Our recent Focus Day provided a holistic overview of what institutional investors need to know when trading digital assets and their derivatives. Find out more in the five key takeaways we believe summarize the event.
1. Distributed ledger technology will change how capital markets operate…but it will take time!
DLT, or the blockchain, is set to fundamentally change the workings of capital markets but progress will be slow. DLT is not a panacea but does bring major improvements in efficiency to settlement and the transfer of ownership of assets and securities. Peak Blockchain-hype was reached in the mid-2010s. Since then however, several projects have been developed and launched. We are at the beginning of the DLT journey.
2. Innovation is creating more ways for institutions to trade digital assets
Exchange traded products, especially in the regulated space, like futures, options and other new instruments are being launched to provide institutional investors with different ways of gaining exposure to digital assets. This innovation is allowing more firms to come into the market and trade more sophisticated strategies. Institutional adoption of digital assets is likely to grow further in the wake of innovation and regulatory clarity.

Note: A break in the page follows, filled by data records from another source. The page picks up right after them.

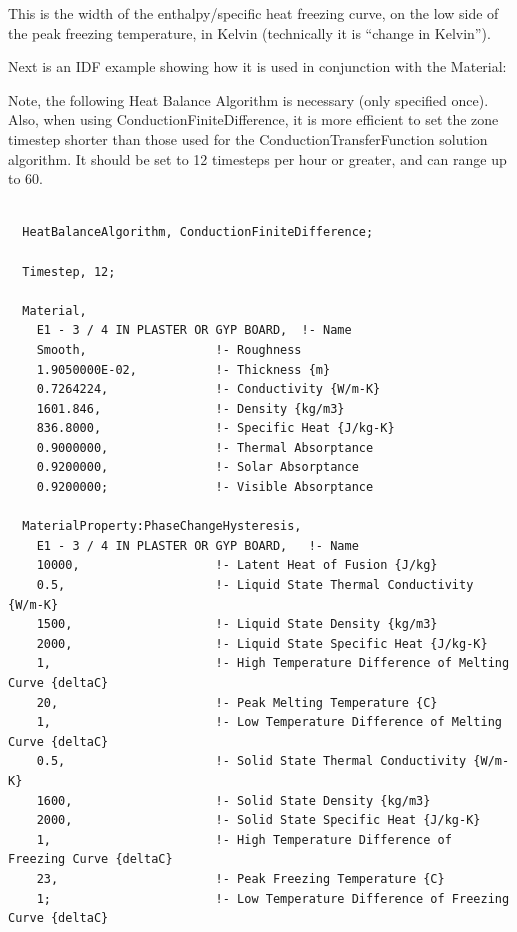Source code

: This is the width of the enthalpy/specific heat freezing curve, on the low side of the peak freezing temperature, in Kelvin (technically it is ``change in Kelvin'').

Next is an IDF example showing how it is used in conjunction with the Material:

Note, the following Heat Balance Algorithm is necessary (only specified once). Also, when using ConductionFiniteDifference, it is more efficient to set the zone timestep shorter than those used for the ConductionTransferFunction solution algorithm. It should be set to 12 timesteps per hour or greater, and can range up to 60.

\begin{lstlisting}

  HeatBalanceAlgorithm, ConductionFiniteDifference;

  Timestep, 12;

  Material,
    E1 - 3 / 4 IN PLASTER OR GYP BOARD,  !- Name
    Smooth,                  !- Roughness
    1.9050000E-02,           !- Thickness {m}
    0.7264224,               !- Conductivity {W/m-K}
    1601.846,                !- Density {kg/m3}
    836.8000,                !- Specific Heat {J/kg-K}
    0.9000000,               !- Thermal Absorptance
    0.9200000,               !- Solar Absorptance
    0.9200000;               !- Visible Absorptance

  MaterialProperty:PhaseChangeHysteresis,
    E1 - 3 / 4 IN PLASTER OR GYP BOARD,   !- Name
    10000,                   !- Latent Heat of Fusion {J/kg}
    0.5,                     !- Liquid State Thermal Conductivity {W/m-K}
    1500,                    !- Liquid State Density {kg/m3}
    2000,                    !- Liquid State Specific Heat {J/kg-K}
    1,                       !- High Temperature Difference of Melting Curve {deltaC}
    20,                      !- Peak Melting Temperature {C}
    1,                       !- Low Temperature Difference of Melting Curve {deltaC}
    0.5,                     !- Solid State Thermal Conductivity {W/m-K}
    1600,                    !- Solid State Density {kg/m3}
    2000,                    !- Solid State Specific Heat {J/kg-K}
    1,                       !- High Temperature Difference of Freezing Curve {deltaC}
    23,                      !- Peak Freezing Temperature {C}
    1;                       !- Low Temperature Difference of Freezing Curve {deltaC}

\end{lstlisting}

3. The sell-side needs regulatory clarity in order to be able to provide services in the institutional crypto market
Without it, banks and non-bank FCMs risk being disintermediated as market structure adapts to their absence. Regulation for traditional sell-side firms, however, is likely to be highly fragmented over the next five years with different jurisdictions moving at different paces and taking different approaches.
4. Digital assets are an enabler of technological change and an asset class in themselves
As the environment for digital assets trading evolves, more and more assets and securities will become tokenized. The current landscape of digital assets is funding and fueling technological innovation at a rapid pace. As such digital assets are an asset class as well as an enabler of new technologies that will create massive efficiencies in capital markets.
5. Regulators can leverage technological innovation to become more efficient
The ability of regulators to monitor capital markets can be significantly enhanced by leveraging DLT and other emerging technologies. The future of regulation could be a smart contract or node on a blockchain automatically issuing fines for market abuse. Regulators also need to develop a new mindset to effectively oversee a decentralized market.